Folha de São Paulo lidera entre os jornais e nos acessos pela Internet

Pedro do Coutto

Em reportagem não assinada na edição de sexta-feira 12, a Folha de São Paulo, com base no Instituto especializado Omniture, revelou ter liderado amplamente em matéria de acesos a seu site na Internet, atingindo 19,4 milhões de visitas no mês de julho. Foi o melhor resultado que obteve desde a criação do portal em 1995. Superou o de março deste ano que alcançou 18,7 milhões de visitantes. À primeira vista, os números poderiam induzir a que se pensasse que o crescimento eletrônico corresponderia a um declínio do jornal impresso.

Nada disso. No primeiro semestre de 2011, de acordo com insuspeita matéria publicada pelo seu principal concorrente, O Estado de São Paulo, texto assinado pela repórter Marili Ribeiro, a FSP teve sua circulação aumentada em 5% em relação a igual período do ano passado. Totalizou, em números redondos, a média de 305 mil exemplares por dia. Quer dizer: a evolução deu-se por igual nas telas dos computadores, de um lado, e nas bancas e assinaturas, de outro. Convergência nítida que destrói argumento certa vez colocada pelo publicitário Nizan Guanaes, de que sempre um novo instrumento destrói o anterior. Essa não.
Tal fenômeno jamais ocorreu ao longo da história.

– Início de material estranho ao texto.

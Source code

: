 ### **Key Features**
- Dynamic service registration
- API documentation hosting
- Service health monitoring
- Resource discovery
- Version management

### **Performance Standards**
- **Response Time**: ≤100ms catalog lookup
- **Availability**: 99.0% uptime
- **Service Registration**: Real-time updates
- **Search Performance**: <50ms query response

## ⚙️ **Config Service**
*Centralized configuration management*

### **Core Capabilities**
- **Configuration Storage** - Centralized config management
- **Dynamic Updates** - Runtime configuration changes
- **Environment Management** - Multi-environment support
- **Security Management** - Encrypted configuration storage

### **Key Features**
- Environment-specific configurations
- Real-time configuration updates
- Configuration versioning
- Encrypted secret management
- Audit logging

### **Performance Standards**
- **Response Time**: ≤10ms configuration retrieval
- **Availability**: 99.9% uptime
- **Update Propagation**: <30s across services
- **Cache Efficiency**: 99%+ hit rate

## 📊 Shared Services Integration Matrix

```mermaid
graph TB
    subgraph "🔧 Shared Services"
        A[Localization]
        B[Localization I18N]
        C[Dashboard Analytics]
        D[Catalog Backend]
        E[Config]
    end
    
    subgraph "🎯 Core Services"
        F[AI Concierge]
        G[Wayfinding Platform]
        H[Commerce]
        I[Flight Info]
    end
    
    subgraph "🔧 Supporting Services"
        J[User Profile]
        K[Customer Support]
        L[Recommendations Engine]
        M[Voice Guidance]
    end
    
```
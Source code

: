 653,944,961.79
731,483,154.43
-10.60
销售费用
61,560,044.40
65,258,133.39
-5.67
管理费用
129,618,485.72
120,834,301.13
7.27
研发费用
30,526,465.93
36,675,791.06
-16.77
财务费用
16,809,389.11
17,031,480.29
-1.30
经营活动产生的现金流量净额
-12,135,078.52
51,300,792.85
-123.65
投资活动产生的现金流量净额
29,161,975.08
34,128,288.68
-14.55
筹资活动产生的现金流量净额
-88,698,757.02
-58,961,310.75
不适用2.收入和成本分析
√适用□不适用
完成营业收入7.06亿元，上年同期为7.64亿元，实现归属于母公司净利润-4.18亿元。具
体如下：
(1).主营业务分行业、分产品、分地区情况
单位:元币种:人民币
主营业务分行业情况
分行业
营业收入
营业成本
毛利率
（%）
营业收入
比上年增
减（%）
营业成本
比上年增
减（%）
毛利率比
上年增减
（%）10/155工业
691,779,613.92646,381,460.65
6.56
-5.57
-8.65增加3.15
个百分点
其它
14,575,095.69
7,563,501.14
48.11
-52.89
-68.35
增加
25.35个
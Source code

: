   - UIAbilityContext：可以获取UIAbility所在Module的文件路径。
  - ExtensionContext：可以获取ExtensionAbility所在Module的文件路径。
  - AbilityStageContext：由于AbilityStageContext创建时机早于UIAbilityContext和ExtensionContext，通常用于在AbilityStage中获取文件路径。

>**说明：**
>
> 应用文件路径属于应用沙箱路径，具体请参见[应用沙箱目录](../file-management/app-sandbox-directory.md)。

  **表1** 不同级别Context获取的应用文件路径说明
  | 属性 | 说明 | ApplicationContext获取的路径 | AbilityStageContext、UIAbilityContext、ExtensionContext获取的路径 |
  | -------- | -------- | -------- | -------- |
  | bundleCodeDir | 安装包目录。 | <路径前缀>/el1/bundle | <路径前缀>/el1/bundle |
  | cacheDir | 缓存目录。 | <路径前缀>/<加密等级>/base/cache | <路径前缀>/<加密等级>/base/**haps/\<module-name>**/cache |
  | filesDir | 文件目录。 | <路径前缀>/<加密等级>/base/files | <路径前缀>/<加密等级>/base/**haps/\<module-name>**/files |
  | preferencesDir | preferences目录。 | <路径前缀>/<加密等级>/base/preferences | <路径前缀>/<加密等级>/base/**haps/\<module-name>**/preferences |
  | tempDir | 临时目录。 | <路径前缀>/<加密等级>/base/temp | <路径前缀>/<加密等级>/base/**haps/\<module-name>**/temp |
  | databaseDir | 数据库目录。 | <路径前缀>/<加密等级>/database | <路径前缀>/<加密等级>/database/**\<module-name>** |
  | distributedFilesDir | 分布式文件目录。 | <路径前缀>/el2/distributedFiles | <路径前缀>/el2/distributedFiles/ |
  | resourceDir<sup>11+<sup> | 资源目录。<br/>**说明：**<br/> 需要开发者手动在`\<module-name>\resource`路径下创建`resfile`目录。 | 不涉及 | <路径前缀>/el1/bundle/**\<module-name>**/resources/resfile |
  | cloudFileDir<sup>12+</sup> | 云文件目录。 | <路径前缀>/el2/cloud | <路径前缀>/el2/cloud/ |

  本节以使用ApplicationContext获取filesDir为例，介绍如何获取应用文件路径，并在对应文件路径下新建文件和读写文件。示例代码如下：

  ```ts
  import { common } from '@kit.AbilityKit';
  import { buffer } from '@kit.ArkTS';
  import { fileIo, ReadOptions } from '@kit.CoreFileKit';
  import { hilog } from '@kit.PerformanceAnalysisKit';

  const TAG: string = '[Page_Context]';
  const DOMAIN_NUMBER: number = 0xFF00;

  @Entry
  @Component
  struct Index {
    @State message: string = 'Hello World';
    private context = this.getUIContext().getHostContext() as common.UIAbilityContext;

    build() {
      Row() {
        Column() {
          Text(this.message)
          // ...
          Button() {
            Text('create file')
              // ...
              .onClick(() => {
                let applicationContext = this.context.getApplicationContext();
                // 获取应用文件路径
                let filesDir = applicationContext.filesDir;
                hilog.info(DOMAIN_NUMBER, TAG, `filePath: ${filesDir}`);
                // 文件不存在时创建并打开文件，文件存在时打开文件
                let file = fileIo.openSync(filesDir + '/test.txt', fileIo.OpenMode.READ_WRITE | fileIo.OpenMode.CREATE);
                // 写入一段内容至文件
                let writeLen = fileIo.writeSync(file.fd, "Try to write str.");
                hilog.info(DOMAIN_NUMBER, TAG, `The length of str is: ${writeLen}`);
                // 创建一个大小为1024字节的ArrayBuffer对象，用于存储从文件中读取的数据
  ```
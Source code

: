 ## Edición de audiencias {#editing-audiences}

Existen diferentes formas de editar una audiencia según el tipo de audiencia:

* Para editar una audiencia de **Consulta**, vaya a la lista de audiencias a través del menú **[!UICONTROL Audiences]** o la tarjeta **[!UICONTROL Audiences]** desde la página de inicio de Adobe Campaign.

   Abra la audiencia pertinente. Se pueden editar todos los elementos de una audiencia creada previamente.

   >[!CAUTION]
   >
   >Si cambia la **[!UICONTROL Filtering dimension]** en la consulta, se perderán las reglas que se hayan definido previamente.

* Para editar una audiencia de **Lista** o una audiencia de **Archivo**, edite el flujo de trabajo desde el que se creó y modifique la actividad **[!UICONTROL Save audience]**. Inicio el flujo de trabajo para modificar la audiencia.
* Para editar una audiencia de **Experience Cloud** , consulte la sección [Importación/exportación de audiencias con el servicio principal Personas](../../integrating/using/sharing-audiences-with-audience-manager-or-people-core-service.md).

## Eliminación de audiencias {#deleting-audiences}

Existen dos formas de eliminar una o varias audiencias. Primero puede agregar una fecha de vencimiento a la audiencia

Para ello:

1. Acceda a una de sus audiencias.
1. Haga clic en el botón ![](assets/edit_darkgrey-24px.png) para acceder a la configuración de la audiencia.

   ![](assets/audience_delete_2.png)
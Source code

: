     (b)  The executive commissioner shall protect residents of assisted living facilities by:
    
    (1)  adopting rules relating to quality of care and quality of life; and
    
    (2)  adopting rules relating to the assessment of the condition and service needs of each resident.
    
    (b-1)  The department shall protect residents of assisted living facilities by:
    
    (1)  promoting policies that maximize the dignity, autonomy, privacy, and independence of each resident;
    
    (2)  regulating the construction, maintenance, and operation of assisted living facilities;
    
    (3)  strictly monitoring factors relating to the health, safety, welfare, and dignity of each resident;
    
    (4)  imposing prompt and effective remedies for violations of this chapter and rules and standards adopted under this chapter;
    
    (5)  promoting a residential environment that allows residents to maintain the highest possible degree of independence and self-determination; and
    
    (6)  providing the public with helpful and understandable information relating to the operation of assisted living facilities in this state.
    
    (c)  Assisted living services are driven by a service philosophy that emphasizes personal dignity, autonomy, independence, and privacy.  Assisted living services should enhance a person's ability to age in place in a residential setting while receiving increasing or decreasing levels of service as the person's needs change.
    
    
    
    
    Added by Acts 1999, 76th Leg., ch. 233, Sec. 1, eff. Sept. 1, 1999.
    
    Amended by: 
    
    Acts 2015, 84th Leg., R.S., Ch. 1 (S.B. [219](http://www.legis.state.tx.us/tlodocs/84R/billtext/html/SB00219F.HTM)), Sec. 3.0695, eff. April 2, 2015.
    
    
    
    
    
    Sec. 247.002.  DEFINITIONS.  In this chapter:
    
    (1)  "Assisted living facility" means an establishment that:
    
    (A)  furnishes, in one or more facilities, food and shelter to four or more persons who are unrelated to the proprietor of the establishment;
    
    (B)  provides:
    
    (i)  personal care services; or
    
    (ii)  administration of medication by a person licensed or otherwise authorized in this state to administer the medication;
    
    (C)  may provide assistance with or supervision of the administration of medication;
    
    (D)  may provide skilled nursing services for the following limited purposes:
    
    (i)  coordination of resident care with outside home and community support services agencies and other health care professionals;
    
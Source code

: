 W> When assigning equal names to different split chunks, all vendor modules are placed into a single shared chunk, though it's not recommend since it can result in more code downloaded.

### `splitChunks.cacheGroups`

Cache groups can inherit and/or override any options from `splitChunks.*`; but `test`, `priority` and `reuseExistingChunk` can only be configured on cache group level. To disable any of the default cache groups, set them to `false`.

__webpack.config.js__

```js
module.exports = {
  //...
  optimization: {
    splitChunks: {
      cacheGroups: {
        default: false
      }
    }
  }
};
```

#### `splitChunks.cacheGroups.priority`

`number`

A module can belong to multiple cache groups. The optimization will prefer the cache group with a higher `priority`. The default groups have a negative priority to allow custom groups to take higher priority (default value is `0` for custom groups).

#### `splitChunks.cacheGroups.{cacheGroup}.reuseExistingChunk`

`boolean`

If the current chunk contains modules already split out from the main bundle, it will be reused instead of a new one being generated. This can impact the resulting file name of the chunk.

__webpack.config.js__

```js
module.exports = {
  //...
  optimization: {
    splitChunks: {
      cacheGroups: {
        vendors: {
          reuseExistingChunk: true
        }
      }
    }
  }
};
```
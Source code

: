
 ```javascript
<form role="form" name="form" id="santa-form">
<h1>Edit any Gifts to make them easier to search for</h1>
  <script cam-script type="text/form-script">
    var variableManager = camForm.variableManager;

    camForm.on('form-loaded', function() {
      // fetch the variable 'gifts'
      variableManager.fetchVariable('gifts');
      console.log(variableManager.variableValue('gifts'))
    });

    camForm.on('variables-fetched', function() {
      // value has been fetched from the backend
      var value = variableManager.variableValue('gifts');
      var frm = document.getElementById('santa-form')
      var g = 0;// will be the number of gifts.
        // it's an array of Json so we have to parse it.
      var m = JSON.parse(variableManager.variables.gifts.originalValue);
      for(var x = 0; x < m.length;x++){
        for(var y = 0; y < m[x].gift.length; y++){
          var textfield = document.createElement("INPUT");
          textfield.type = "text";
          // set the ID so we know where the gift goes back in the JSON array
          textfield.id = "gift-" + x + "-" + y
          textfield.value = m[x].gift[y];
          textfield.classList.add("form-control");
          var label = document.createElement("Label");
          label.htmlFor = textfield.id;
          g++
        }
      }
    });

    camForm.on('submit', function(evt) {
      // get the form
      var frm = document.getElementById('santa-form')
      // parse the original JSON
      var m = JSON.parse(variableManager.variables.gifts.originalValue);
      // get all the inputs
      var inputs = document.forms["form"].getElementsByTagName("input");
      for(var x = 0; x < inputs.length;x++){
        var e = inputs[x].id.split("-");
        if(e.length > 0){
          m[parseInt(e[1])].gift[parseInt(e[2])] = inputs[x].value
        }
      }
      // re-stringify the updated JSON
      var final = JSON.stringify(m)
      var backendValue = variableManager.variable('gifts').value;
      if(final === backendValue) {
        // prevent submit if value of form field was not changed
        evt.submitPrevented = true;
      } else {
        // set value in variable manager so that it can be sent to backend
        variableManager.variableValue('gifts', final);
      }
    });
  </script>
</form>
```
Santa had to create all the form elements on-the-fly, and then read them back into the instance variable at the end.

A galáxia de Gutemberg, em torno de 1450, não destruiu o livro. Pelo contrário. Os jornais transformaram-se em principal meio da divulgação da literatura. Quatrocentos anos depois, mais ou menos, o rádio não destruiu os jornais. Há 160 anos, surgiu a fotografia. Cinquenta anos depois o cinema. As imagens em movimento não destruíram a fotografia estática. Em 1934, apareceu a televisão. Não destruiu o cinema. Ao contrário: tornou os filmes muito mais assistidos no mundo. Não se pode comparar o público dos cinemas com as multidões em suas casas diante da televisão. A única arte que focaliza o comportamento humano – como dizia o jornalista José Lino Grunewald – , o cinema ganhou uma nova dimensão coletiva.

As 5 tecnologias avançam, o que fica para trás na estrada do tempo se eterniza. O cinema e a fotografia, os traços de Niemeyer, projetados em espaços sem limites ou molduras, por exemplo, não superam Michelangelo, Da Vinci, nem Rafael, Botticelli, Picasso ou Salvador Dali. Convivem com as criações destes todos na história. O Cristo crucificado, de Dali, tela vertical, a partir de sua cabeça, é a maior iluminação de uma tela de todos os tempos. Está em Veneza, mostra permanente em casa de arte que leva seu nome, à margem do grande canal.

Os jornais também convivem com os navegantes da Internet. Não são mais as caravelas de Sagres com Bartolomeu Dias, Vasco da Gama, Colombo, Cabral que cortam os espaços pelas águas revoltas. Agora, pelas ondas elétricas, são as teclas mágicas da informática. Mas a memória universal não esquece o que veio antes.

Como os hábitos de hoje não esquecem os jornais de papel e tinta. Tanto assim, recorro à Folha de São Paulo de 28 de julho de 2010, que de 2009 para o ano passado, a circulação dos 94 principais jornais do país cresceu 2%. Ao ano, a população aumenta 1,2%. E no primeiro semestre deste ano, o crescimento foi de 5% relativamente ao igual período de 2010. Circulam diariamente 4,4 milhões de exemplares. Considerando só aqueles 94 títulos. Em todo o Brasil existem mais de 900 jornais.